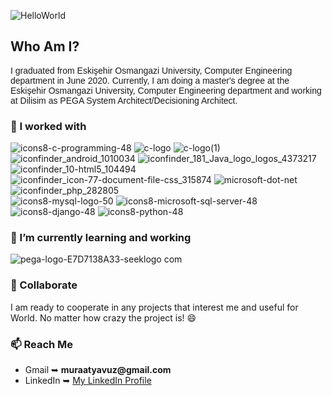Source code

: 
![HelloWorld](https://user-images.githubusercontent.com/58748375/87801556-90c92500-c858-11ea-8c92-164b94f95914.png)

<h2>Who Am I?</h2>
<p style="font-family: 'Comic Sans MS', sans-serif;"> I graduated from Eskişehir Osmangazi University, Computer Engineering department in June 2020. Currently, I am doing a master's degree at the Eskişehir Osmangazi University, Computer Engineering department and working at Dilisim as PEGA System Architect/Decisioning Architect.</p>

<h3>🔭 I worked with </h3>

![icons8-c-programming-48](https://user-images.githubusercontent.com/58748375/87805752-8ad64280-c85e-11ea-9094-18d86e989015.png)
![c-logo](https://user-images.githubusercontent.com/58748375/87804295-52ce0000-c85c-11ea-8b95-b5552c5df5f0.png) 
![c-logo(1)](https://user-images.githubusercontent.com/58748375/87804353-6bd6b100-c85c-11ea-8561-6c92f2f7b4a5.png) 
![iconfinder_android_1010034](https://user-images.githubusercontent.com/58748375/87804742-f9b29c00-c85c-11ea-95a1-0976072798c3.png) ![iconfinder_181_Java_logo_logos_4373217](https://user-images.githubusercontent.com/58748375/87804761-ff0fe680-c85c-11ea-8377-7d3290a848b7.png)
![iconfinder_10-html5_104494](https://user-images.githubusercontent.com/58748375/87804964-4a29f980-c85d-11ea-82e5-4b7bbe3173a1.png) 
![iconfinder_icon-77-document-file-css_315874](https://user-images.githubusercontent.com/58748375/87804971-4c8c5380-c85d-11ea-89d8-e8b4e8c61220.png)
![microsoft-dot-net](https://user-images.githubusercontent.com/58748375/87836786-ea057880-c899-11ea-8448-3ba3c333672b.png)
![iconfinder_php_282805](https://user-images.githubusercontent.com/58748375/87804976-4e561700-c85d-11ea-8159-32543d896043.png) <br>
![icons8-mysql-logo-50](https://user-images.githubusercontent.com/58748375/87805204-a42abf00-c85d-11ea-8d50-5ef82fd6d625.png) 
![icons8-microsoft-sql-server-48](https://user-images.githubusercontent.com/58748375/87805206-a4c35580-c85d-11ea-9edf-989e56d7135b.png)
![icons8-django-48](https://user-images.githubusercontent.com/58748375/87806353-69298b00-c85f-11ea-877f-259a5bc60c5c.png)
![icons8-python-48](https://user-images.githubusercontent.com/58748375/87806354-69c22180-c85f-11ea-97d8-288dabdffc80.png)
<h3>🌱 I’m currently learning and working </h3>

![pega-logo-E7D7138A33-seeklogo com](https://user-images.githubusercontent.com/58748375/123919932-1cff2a00-d98e-11eb-993e-ee534ffd72e3.png)
<h3> 👯 Collaborate </h3>
<p> I am ready to cooperate in any projects that interest me and useful for World. No matter how crazy the project is! 😄 </p>
<h3> 📫 Reach Me </h3>
<ul>
  <li> Gmail ➥
 <b> muraatyavuz@gmail.com </b> </li>
  <li> LinkedIn ➥
    <a href="https://www.linkedin.com/in/murat-yavuz/"> My LinkedIn Profile </a> </li>
</ul>


<!--
- 🤔 I’m looking for help with ...
- 💬 Ask me about ...
- 😄 Pronouns: ...
- ⚡ Fun fact: ...
-->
::::
● What the task requires
Write every line above out again exactly; pictures do not belong in the copy.

● Task output
Source code

: 
![HelloWorld](https://user-images.githubusercontent.com/58748375/87801556-90c92500-c858-11ea-8c92-164b94f95914.png)

<h2>Who Am I?</h2>
<p style="font-family: 'Comic Sans MS', sans-serif;"> I graduated from Eskişehir Osmangazi University, Computer Engineering department in June 2020. Currently, I am doing a master's degree at the Eskişehir Osmangazi University, Computer Engineering department and working at Dilisim as PEGA System Architect/Decisioning Architect.</p>

<h3>🔭 I worked with </h3>

![icons8-c-programming-48](https://user-images.githubusercontent.com/58748375/87805752-8ad64280-c85e-11ea-9094-18d86e989015.png)
![c-logo](https://user-images.githubusercontent.com/58748375/87804295-52ce0000-c85c-11ea-8b95-b5552c5df5f0.png) 
![c-logo(1)](https://user-images.githubusercontent.com/58748375/87804353-6bd6b100-c85c-11ea-8561-6c92f2f7b4a5.png) 
![iconfinder_android_1010034](https://user-images.githubusercontent.com/58748375/87804742-f9b29c00-c85c-11ea-95a1-0976072798c3.png) ![iconfinder_181_Java_logo_logos_4373217](https://user-images.githubusercontent.com/58748375/87804761-ff0fe680-c85c-11ea-8377-7d3290a848b7.png)
![iconfinder_10-html5_104494](https://user-images.githubusercontent.com/58748375/87804964-4a29f980-c85d-11ea-82e5-4b7bbe3173a1.png) 
![iconfinder_icon-77-document-file-css_315874](https://user-images.githubusercontent.com/58748375/87804971-4c8c5380-c85d-11ea-89d8-e8b4e8c61220.png)
![microsoft-dot-net](https://user-images.githubusercontent.com/58748375/87836786-ea057880-c899-11ea-8448-3ba3c333672b.png)
![iconfinder_php_282805](https://user-images.githubusercontent.com/58748375/87804976-4e561700-c85d-11ea-8159-32543d896043.png) <br>
![icons8-mysql-logo-50](https://user-images.githubusercontent.com/58748375/87805204-a42abf00-c85d-11ea-8d50-5ef82fd6d625.png) 
![icons8-microsoft-sql-server-48](https://user-images.githubusercontent.com/58748375/87805206-a4c35580-c85d-11ea-9edf-989e56d7135b.png)
![icons8-django-48](https://user-images.githubusercontent.com/58748375/87806353-69298b00-c85f-11ea-877f-259a5bc60c5c.png)
![icons8-python-48](https://user-images.githubusercontent.com/58748375/87806354-69c22180-c85f-11ea-97d8-288dabdffc80.png)
<h3>🌱 I’m currently learning and working </h3>

![pega-logo-E7D7138A33-seeklogo com](https://user-images.githubusercontent.com/58748375/123919932-1cff2a00-d98e-11eb-993e-ee534ffd72e3.png)
<h3> 👯 Collaborate </h3>
<p> I am ready to cooperate in any projects that interest me and useful for World. No matter how crazy the project is! 😄 </p>
<h3> 📫 Reach Me </h3>
<ul>
  <li> Gmail ➥
 <b> muraatyavuz@gmail.com </b> </li>
  <li> LinkedIn ➥
    <a href="https://www.linkedin.com/in/murat-yavuz/"> My LinkedIn Profile </a> </li>
</ul>


<!--
- 🤔 I’m looking for help with ...
- 💬 Ask me about ...
- 😄 Pronouns: ...
- ⚡ Fun fact: ...
-->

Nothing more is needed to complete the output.